What you need to do =>
Your reply should be one number: how many lines of the records below contain the string "polynomial".

----- Input for this task

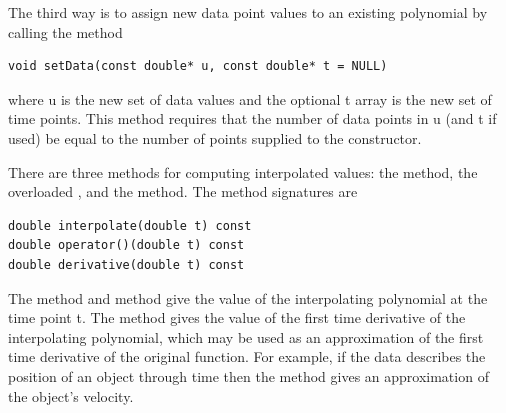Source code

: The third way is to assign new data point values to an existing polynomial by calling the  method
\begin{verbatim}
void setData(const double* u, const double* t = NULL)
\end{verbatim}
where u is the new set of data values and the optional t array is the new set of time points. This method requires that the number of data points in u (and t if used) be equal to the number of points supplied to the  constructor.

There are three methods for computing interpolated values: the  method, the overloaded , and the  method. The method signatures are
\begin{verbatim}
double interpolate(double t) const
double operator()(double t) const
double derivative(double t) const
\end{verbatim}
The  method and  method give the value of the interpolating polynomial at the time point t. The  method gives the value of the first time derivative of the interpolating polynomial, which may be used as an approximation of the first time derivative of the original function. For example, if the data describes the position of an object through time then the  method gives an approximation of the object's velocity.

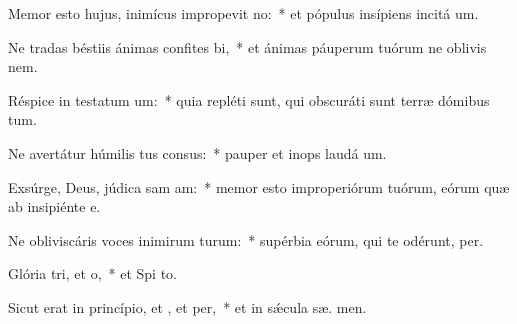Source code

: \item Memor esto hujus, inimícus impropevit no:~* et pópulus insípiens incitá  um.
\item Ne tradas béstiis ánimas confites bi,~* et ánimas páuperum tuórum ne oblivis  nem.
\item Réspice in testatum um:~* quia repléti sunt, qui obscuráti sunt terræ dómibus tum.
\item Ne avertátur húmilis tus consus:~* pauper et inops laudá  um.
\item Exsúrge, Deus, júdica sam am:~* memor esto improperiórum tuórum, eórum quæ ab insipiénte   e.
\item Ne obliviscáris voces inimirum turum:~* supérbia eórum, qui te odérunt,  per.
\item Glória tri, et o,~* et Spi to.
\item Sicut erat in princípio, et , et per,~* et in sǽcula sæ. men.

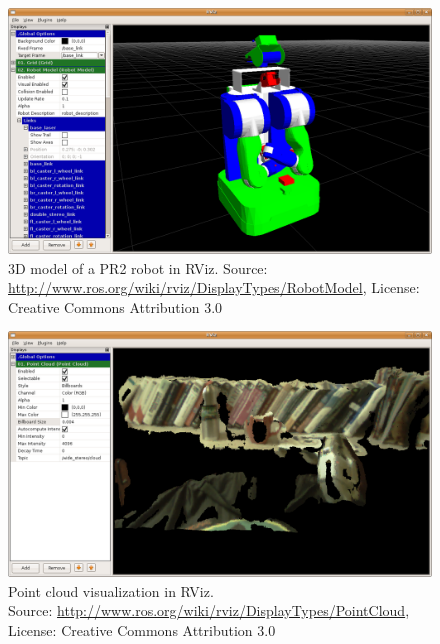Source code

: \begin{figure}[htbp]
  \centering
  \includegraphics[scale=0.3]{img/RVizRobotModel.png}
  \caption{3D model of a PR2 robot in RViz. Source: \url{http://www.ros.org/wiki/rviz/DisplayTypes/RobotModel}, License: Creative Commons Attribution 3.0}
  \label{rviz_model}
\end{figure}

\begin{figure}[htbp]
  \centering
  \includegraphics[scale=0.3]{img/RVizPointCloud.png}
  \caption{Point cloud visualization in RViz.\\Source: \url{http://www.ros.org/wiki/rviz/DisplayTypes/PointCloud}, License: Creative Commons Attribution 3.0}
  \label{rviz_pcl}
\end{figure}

----------
----- Input for this task

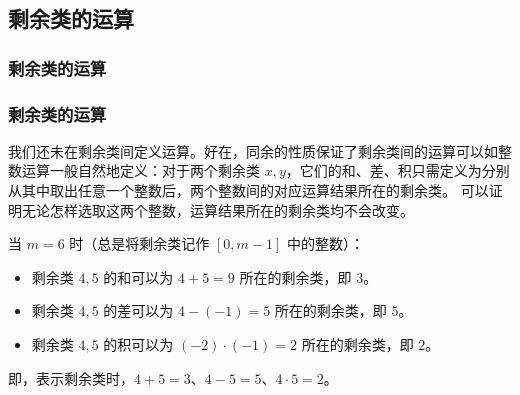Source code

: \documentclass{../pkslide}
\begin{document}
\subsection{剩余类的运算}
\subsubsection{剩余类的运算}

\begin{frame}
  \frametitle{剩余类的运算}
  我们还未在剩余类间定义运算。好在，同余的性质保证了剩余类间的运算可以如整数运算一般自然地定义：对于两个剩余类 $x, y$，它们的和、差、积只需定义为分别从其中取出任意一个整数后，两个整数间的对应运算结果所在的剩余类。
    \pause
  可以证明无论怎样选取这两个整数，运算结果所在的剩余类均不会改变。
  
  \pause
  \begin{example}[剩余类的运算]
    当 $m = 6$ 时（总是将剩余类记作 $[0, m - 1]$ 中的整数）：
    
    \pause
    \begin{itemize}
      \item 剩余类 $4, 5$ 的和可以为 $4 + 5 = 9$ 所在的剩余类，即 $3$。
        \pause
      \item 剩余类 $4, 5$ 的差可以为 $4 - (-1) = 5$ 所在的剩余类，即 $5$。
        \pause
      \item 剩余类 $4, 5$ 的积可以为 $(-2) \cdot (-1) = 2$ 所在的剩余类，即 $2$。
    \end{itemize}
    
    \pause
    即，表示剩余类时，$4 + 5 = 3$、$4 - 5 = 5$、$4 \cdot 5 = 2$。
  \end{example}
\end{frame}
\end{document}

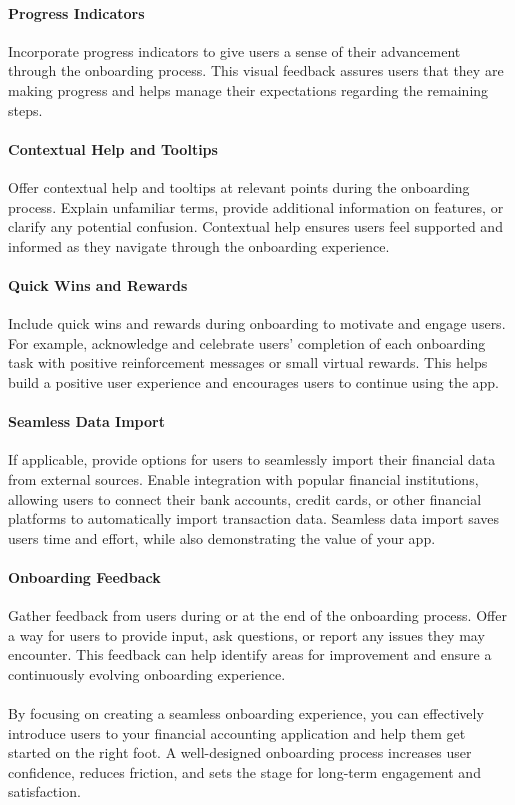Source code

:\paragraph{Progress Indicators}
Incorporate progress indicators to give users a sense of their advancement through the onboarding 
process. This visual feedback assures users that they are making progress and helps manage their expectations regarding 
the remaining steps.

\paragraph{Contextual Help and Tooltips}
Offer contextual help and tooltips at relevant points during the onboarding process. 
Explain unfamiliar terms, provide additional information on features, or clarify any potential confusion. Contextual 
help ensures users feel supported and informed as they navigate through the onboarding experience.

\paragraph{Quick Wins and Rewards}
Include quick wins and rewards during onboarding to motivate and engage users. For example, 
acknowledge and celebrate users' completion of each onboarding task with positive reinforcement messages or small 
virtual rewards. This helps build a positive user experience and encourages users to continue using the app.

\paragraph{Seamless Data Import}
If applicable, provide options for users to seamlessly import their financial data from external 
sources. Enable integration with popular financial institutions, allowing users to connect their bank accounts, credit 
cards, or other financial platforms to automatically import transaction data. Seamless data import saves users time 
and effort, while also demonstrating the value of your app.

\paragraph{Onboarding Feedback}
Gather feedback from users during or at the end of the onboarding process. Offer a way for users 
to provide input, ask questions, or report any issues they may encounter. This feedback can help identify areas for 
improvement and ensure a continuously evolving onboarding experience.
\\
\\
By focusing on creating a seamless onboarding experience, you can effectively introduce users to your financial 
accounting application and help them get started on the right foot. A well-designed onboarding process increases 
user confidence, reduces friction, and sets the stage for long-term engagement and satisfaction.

----------
----- Input for this task

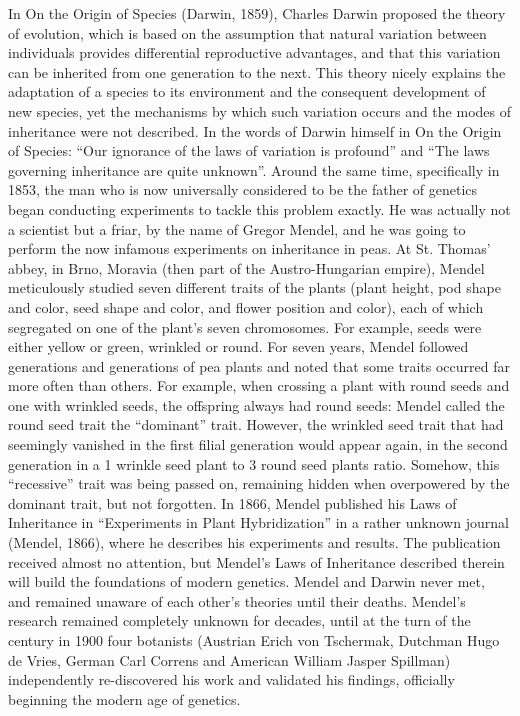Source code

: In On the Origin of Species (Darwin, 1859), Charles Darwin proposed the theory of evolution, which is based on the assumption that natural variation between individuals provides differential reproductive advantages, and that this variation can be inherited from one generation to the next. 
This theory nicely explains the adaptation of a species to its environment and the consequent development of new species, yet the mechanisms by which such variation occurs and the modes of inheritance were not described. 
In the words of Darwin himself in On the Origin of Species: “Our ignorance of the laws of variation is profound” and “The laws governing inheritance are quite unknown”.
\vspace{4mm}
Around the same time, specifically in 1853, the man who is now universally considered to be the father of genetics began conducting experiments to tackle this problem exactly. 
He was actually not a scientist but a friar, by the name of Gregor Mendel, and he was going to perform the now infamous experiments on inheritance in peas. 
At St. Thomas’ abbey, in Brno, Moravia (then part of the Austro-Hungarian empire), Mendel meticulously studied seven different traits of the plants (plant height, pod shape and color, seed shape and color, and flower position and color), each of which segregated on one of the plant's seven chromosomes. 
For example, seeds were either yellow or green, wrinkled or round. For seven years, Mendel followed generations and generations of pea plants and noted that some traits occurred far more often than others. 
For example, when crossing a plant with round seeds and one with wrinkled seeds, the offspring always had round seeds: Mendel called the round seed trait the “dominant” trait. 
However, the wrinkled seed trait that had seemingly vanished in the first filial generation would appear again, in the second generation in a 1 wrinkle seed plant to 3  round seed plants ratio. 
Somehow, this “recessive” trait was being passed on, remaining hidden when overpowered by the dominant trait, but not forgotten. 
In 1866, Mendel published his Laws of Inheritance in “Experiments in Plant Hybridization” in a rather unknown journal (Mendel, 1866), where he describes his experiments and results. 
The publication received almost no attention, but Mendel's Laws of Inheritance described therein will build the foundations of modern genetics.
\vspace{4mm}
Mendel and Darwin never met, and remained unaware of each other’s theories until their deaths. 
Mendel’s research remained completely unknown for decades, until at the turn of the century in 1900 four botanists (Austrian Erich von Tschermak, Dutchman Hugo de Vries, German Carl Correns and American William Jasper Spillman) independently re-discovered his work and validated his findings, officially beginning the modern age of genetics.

----------

Answer to this task =>
2